I will not include a quote from the book.

The Slave Dancer (1974) by Paula Fox.  Set in 1840, the book is about 13-year-old Jessie Bollier, a white boy who is kidnapped off the streets of New Orleans and taken aboard a slave ship, where is he forced to play a fife to encourage movement when the chained slaves are periodically brought on deck for exercise during the cross-Atlantic journey from Africa back to the States.
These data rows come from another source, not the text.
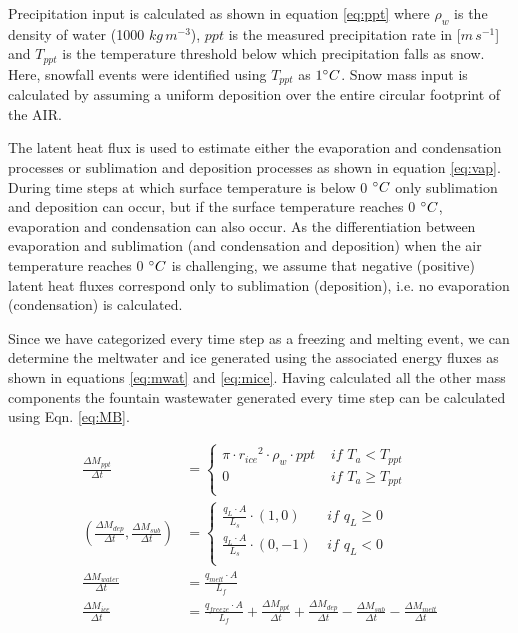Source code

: \documentclass[utf8]{frontiersSCNS} %
\begin{document}
Precipitation input is calculated as shown in equation \ref{eq:ppt} where $\rho_{w}$ is the density of water (1000
$kg\,m^{-3}$), $ppt$ is the measured precipitation rate in [$m\,s^{-1}$] and $T_{ppt}$ is the temperature threshold
below which precipitation falls as snow. Here, snowfall events were identified using $T_{ppt}$ as $1 \degree C$. Snow
mass input is calculated by assuming a uniform deposition over the entire circular footprint of the AIR.

The latent heat flux is used to estimate either the evaporation and condensation processes or sublimation and deposition
processes as shown in equation \ref{eq:vap}. During time steps at which surface temperature is below 0 $\degree C$ only
sublimation and deposition can occur, but if the surface temperature reaches 0 $\degree C$, evaporation and condensation
can also occur. As the differentiation between evaporation and sublimation (and condensation and deposition) when the
air temperature reaches 0 $\degree C$ is challenging, we assume that negative (positive) latent heat fluxes correspond
only to sublimation (deposition), i.e. no evaporation (condensation) is calculated.

Since we have categorized every time step as a freezing and melting event, we can determine the meltwater and  ice
generated using the associated energy fluxes as shown in equations \ref{eq:mwat} and \ref{eq:mice}. Having calculated
all the other mass components the fountain wastewater generated every time step can be calculated using Eqn.
\ref{eq:MB}.

\begin{subequations}
	\label{equations}
	\begin{align}
		\label{eq:ppt}
		\frac{\Delta M_{ppt}}{\Delta t}                                    & = \left\{ \begin{array}{ll} \pi \cdot {r_{ice}}^2 \cdot
			\rho_{w}\cdot ppt & \textit{ if } T_{a} < T_{ppt} \\ 0 & \textit{ if } T_{a} \geq T_{ppt} \\\end{array} \right.                                      \\
		\label{eq:vap}
		(\frac{\Delta M_{dep}}{\Delta t}, \frac{\Delta M_{sub}}{\Delta t}) & = \left\{ \begin{array}{ll} \frac{q_{L}
			\cdot A}{L_s}\cdot (1,0)  & \textit{ if } q_{L} \geq 0 \\ \frac{q_{L}
			\cdot A}{L_s}\cdot (0,-1) & \textit{ if } q_{L} < 0    \\\end{array} \right.                                      \\
		\label{eq:mwat}
		\frac{\Delta M_{water}}{\Delta t}                                  & = \frac{q_{melt} \cdot A }{L_f}                                                   \\
		\label{eq:mice}
		\frac{\Delta M_{ice}}{\Delta t}                                    & = \frac{q_{freeze}\cdot A }{L_f} + \frac{\Delta M_{ppt}}{\Delta t} + \frac{\Delta
			M_{dep}}{\Delta t}- \frac{\Delta M_{sub}}{\Delta t}- \frac{\Delta M_{melt}}{\Delta t}
	\end{align}
\end{subequations}
\end{document}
I found the book less appalling than Amos Fortune, but still shameful.  On one hand, I could appreciate the horrific depictions of the slave trade, or at least the transport part of it, facts that weren’t widely known/discussed in the 1970s, certainly not in children’s literature.  However, by telling the story through the perspective of a white narrator, the slaves remain distant, vague, secondary.   The central conflict is Jessie’s emotional trauma in witnessing the atrocities – poor little white boy, how scared he must’ve been! – rather than the actual suffering of slaves themselves.  Most ludicrously, when the slave ship later sinks in a massive storm off the coast of America, Jessie survives, along with a slave boy around the same age, and they wash ashore, and become friends.

I will not include a quote from the book.

Fortunately, The Slave Dancer was the last Newbery Medal winner in the tradition of white authors writing stories about brown people.  It was followed in 1975 by MC Higgins the Great, the first Newbery Medal to recognize a writer of color.

For the Newbery M&M project, I declined to look for inspiration in either book, which I felt would’ve perpetuated the false narratives even further, and instead opted for a genuine African dish: Gambian Oyster Stew.  Originally from a longer segment on CNN Inside Africa, the dish is shown occasionally as a 1-minute filler clip during commercial breaks (see Gambian Oyster Stew) – in my decades of watching CNN, I can’t recall seeing any other dish highlighted in this manner.  The recipe is presented by Ida Cham-Njai, a Gambian woman, who explains that Gambians eat oysters “for breakfast, for lunch, and for dinner.”

I am well aware that Africa, and African people, African culture, and African history is not a monolith, that one part can’t simply be substituted for another.

That said, I apologize if making the recipe and presenting the dish in a post featuring books about slaves seems hypocritical.

The oysters are initially deep-fried, then sautéed with the other ingredients, served over rice, “because the staple food is rice.”

Unfortunately, the recipe doesn’t provide an exact measurement for tomato paste (even though it seems to be a critical point), so I improvised about 3 tablespoons, which seemed necessary to produce the rich red color seen on TV.

Eh.  Too much tomato paste, making it overly sweet and goopy.

I forgot to add fresh vegetables on the side.

Anyway, I’d been looking forward to trying the dish for years.  This was a great way to do it.